Search the data below for "exiftool"; list each line that holds it.

■ **INPUT RECORDS**
━━━

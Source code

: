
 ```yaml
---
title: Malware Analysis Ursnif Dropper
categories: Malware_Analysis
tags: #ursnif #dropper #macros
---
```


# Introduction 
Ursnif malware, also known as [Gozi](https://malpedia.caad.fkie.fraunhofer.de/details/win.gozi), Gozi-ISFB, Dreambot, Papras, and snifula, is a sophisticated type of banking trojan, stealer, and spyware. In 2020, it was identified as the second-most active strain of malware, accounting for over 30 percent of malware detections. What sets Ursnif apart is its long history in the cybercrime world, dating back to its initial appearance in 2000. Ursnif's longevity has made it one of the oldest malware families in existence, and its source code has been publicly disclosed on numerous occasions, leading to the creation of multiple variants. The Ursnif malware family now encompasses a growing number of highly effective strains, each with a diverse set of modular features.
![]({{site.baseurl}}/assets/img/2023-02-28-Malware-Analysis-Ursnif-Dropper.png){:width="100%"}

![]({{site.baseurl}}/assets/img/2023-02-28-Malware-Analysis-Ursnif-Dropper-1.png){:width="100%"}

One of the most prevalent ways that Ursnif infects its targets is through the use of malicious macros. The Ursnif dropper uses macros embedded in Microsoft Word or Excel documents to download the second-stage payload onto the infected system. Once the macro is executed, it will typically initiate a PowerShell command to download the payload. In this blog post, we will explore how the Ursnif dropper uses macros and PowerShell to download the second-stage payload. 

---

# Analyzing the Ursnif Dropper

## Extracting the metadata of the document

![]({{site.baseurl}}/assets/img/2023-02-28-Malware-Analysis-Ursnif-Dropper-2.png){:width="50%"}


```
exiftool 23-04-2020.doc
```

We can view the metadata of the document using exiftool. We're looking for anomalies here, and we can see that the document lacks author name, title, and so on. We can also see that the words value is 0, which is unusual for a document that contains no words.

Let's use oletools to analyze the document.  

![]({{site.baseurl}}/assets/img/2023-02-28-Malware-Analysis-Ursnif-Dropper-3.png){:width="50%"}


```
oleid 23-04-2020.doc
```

━━━

■ **WRITTEN REPLY**
exiftool 23-04-2020.doc
We can view the metadata of the document using exiftool. We're looking for anomalies here, and we can see that the document lacks author name, title, and so on. We can also see that the words value is 0, which is unusual for a document that contains no words.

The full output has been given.